J'étais plus inquièt pour l'état de la robe que pour le verre éparpillé aux quatre coins du salon.
Suzanne ramassait tout de même les brisures de verre.
La colère grondait en moi.
L'exaspération. Incompréhensible immédiatement.
Puis ma fille a repris sa danse. Sa tartine à la main.

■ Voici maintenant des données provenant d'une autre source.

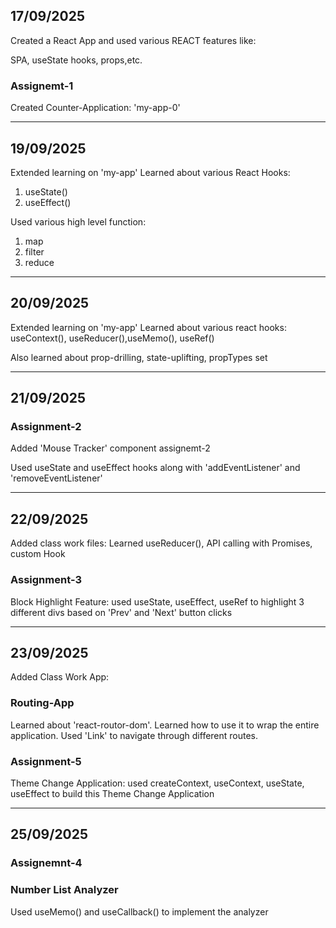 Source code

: ## 17/09/2025
Created a React App and used various REACT features like:

SPA, useState hooks, props,etc.

### Assignemt-1
Created Counter-Application: 'my-app-0'

------------------------------------------------------------

## 19/09/2025
Extended learning on 'my-app'
Learned about various React Hooks:
1. useState()
2. useEffect()

Used various high level function:
1. map
2. filter
3. reduce 

------------------------------------------------------------
## 20/09/2025
Extended learning on 'my-app'
Learned about various react hooks:
useContext(), useReducer(),useMemo(), useRef()

Also learned about prop-drilling, state-uplifting, propTypes set

------------------------------------------------------------

## 21/09/2025
### Assignment-2
Added 'Mouse Tracker' component assignemt-2

Used useState and useEffect hooks along with 'addEventListener' and 'removeEventListener'

------------------------------------------------------------

## 22/09/2025
Added class work files:
Learned useReducer(), API calling with Promises, custom Hook 

### Assignment-3
Block Highlight Feature: used useState, useEffect, useRef to highlight 3 different divs based on 'Prev' and 'Next' button clicks

------------------------------------------------------------

## 23/09/2025
Added Class Work App:
### Routing-App
Learned about 'react-routor-dom'. Learned how to use it to wrap the entire application. Used 'Link' to navigate through different routes.

### Assignment-5
Theme Change Application: used createContext, useContext, useState, useEffect to build this Theme Change Application

------------------------------------------------------------
## 25/09/2025
### Assignemnt-4
### Number List Analyzer
Used useMemo() and useCallback() to implement the analyzer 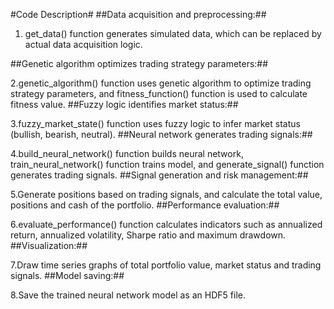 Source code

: #Code Description#
##Data acquisition and preprocessing:##

1. get_data() function generates simulated data, which can be replaced by actual data acquisition logic.

##Genetic algorithm optimizes trading strategy parameters:##

2.genetic_algorithm() function uses genetic algorithm to optimize trading strategy parameters, and fitness_function() function is used to calculate fitness value.
##Fuzzy logic identifies market status:##

3.fuzzy_market_state() function uses fuzzy logic to infer market status (bullish, bearish, neutral).
##Neural network generates trading signals:##

4.build_neural_network() function builds neural network, train_neural_network() function trains model, and generate_signal() function generates trading signals.
##Signal generation and risk management:##

5.Generate positions based on trading signals, and calculate the total value, positions and cash of the portfolio.
##Performance evaluation:##

6.evaluate_performance() function calculates indicators such as annualized return, annualized volatility, Sharpe ratio and maximum drawdown.
##Visualization:##

7.Draw time series graphs of total portfolio value, market status and trading signals.
##Model saving:##

8.Save the trained neural network model as an HDF5 file.

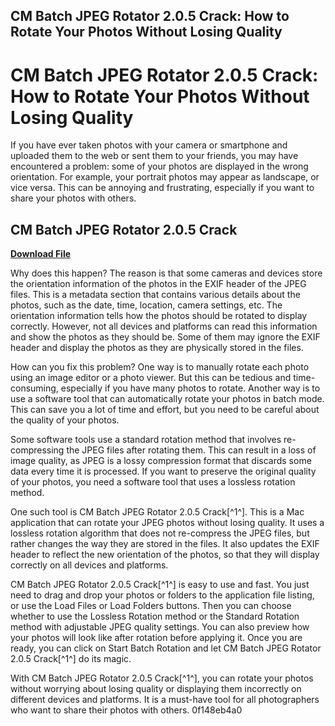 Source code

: ## CM Batch JPEG Rotator 2.0.5 Crack: How to Rotate Your Photos Without Losing Quality

  
# CM Batch JPEG Rotator 2.0.5 Crack: How to Rotate Your Photos Without Losing Quality
 
If you have ever taken photos with your camera or smartphone and uploaded them to the web or sent them to your friends, you may have encountered a problem: some of your photos are displayed in the wrong orientation. For example, your portrait photos may appear as landscape, or vice versa. This can be annoying and frustrating, especially if you want to share your photos with others.
 
## CM Batch JPEG Rotator 2.0.5 Crack


[**Download File**](https://www.google.com/url?q=https%3A%2F%2Furluso.com%2F2tKCL8&sa=D&sntz=1&usg=AOvVaw1MbGmeRiqy_TCHIkiQVyFP)

 
Why does this happen? The reason is that some cameras and devices store the orientation information of the photos in the EXIF header of the JPEG files. This is a metadata section that contains various details about the photos, such as the date, time, location, camera settings, etc. The orientation information tells how the photos should be rotated to display correctly. However, not all devices and platforms can read this information and show the photos as they should be. Some of them may ignore the EXIF header and display the photos as they are physically stored in the files.
 
How can you fix this problem? One way is to manually rotate each photo using an image editor or a photo viewer. But this can be tedious and time-consuming, especially if you have many photos to rotate. Another way is to use a software tool that can automatically rotate your photos in batch mode. This can save you a lot of time and effort, but you need to be careful about the quality of your photos.
 
Some software tools use a standard rotation method that involves re-compressing the JPEG files after rotating them. This can result in a loss of image quality, as JPEG is a lossy compression format that discards some data every time it is processed. If you want to preserve the original quality of your photos, you need a software tool that uses a lossless rotation method.
 
One such tool is CM Batch JPEG Rotator 2.0.5 Crack[^1^]. This is a Mac application that can rotate your JPEG photos without losing quality. It uses a lossless rotation algorithm that does not re-compress the JPEG files, but rather changes the way they are stored in the files. It also updates the EXIF header to reflect the new orientation of the photos, so that they will display correctly on all devices and platforms.
 
CM Batch JPEG Rotator 2.0.5 Crack[^1^] is easy to use and fast. You just need to drag and drop your photos or folders to the application file listing, or use the Load Files or Load Folders buttons. Then you can choose whether to use the Lossless Rotation method or the Standard Rotation method with adjustable JPEG quality settings. You can also preview how your photos will look like after rotation before applying it. Once you are ready, you can click on Start Batch Rotation and let CM Batch JPEG Rotator 2.0.5 Crack[^1^] do its magic.
 
With CM Batch JPEG Rotator 2.0.5 Crack[^1^], you can rotate your photos without worrying about losing quality or displaying them incorrectly on different devices and platforms. It is a must-have tool for all photographers who want to share their photos with others.
 0f148eb4a0
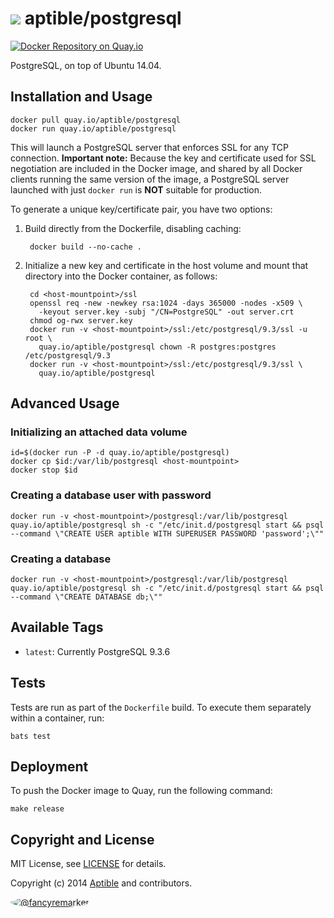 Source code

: # ![](https://gravatar.com/avatar/11d3bc4c3163e3d238d558d5c9d98efe?s=64) aptible/postgresql
[![Docker Repository on Quay.io](https://quay.io/repository/aptible/postgresql/status "Docker Repository on Quay.io")](https://quay.io/repository/aptible/postgresql)

PostgreSQL, on top of Ubuntu 14.04.

## Installation and Usage

    docker pull quay.io/aptible/postgresql
    docker run quay.io/aptible/postgresql

This will launch a PostgreSQL server that enforces SSL for any TCP connection. **Important note:** Because the key and certificate used for SSL negotiation are included in the Docker image, and shared by all Docker clients running the same version of the image, a PostgreSQL server launched with just `docker run` is **NOT** suitable for production.

To generate a unique key/certificate pair, you have two options:

1. Build directly from the Dockerfile, disabling caching:

        docker build --no-cache .

2. Initialize a new key and certificate in the host volume and mount that directory into the Docker container, as follows:

        cd <host-mountpoint>/ssl
        openssl req -new -newkey rsa:1024 -days 365000 -nodes -x509 \
          -keyout server.key -subj "/CN=PostgreSQL" -out server.crt
        chmod og-rwx server.key
        docker run -v <host-mountpoint>/ssl:/etc/postgresql/9.3/ssl -u root \
          quay.io/aptible/postgresql chown -R postgres:postgres /etc/postgresql/9.3
        docker run -v <host-mountpoint>/ssl:/etc/postgresql/9.3/ssl \
          quay.io/aptible/postgresql

## Advanced Usage

### Initializing an attached data volume

    id=$(docker run -P -d quay.io/aptible/postgresql)
    docker cp $id:/var/lib/postgresql <host-mountpoint>
    docker stop $id

### Creating a database user with password

    docker run -v <host-mountpoint>/postgresql:/var/lib/postgresql quay.io/aptible/postgresql sh -c "/etc/init.d/postgresql start && psql --command \"CREATE USER aptible WITH SUPERUSER PASSWORD 'password';\""

### Creating a database

    docker run -v <host-mountpoint>/postgresql:/var/lib/postgresql quay.io/aptible/postgresql sh -c "/etc/init.d/postgresql start && psql --command \"CREATE DATABASE db;\""

## Available Tags

* `latest`: Currently PostgreSQL 9.3.6

## Tests

Tests are run as part of the `Dockerfile` build. To execute them separately within a container, run:

    bats test

## Deployment

To push the Docker image to Quay, run the following command:

    make release

## Copyright and License

MIT License, see [LICENSE](LICENSE.md) for details.

Copyright (c) 2014 [Aptible](https://www.aptible.com) and contributors.

[<img src="https://s.gravatar.com/avatar/f7790b867ae619ae0496460aa28c5861?s=60" style="border-radius: 50%;" alt="@fancyremarker" />](https://github.com/fancyremarker)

Elle continuait de tourner, redevenue insouciante. J'enviais cette faculté d'oubli des enfants. J'avais perdu ce goût sucré de l'oubli. Je n'oubliais rien. Plus rien. Tout le poids des âges, des souvenirs, même des remords grillaient mes jours heureux. J'aurais voulu redevenir cet enfant insouciant. Danser, entrer dans la danse des temps et de l'oubli. Ma femme essayait en vain de me distraire, de me faire sourire. Mais rien, pas même la présence de ma fille n'avait soulagé ce poids lourd de mon enfance et de ma jeunesse. Une nonchalance habitée par mon corps dégingandée d'homme flétri, incapable d'aider à mettre au monde l'enfant mort. Je m'en voulais, je m'en voulais d'être cet homme.
Je rêvais de l'oubli.
Rien ne me permettait de retrouver cet état délicieux.
Sauf.
La robe blanche. Le toucher du satin bleu dans ma main. Ce monde enfantin.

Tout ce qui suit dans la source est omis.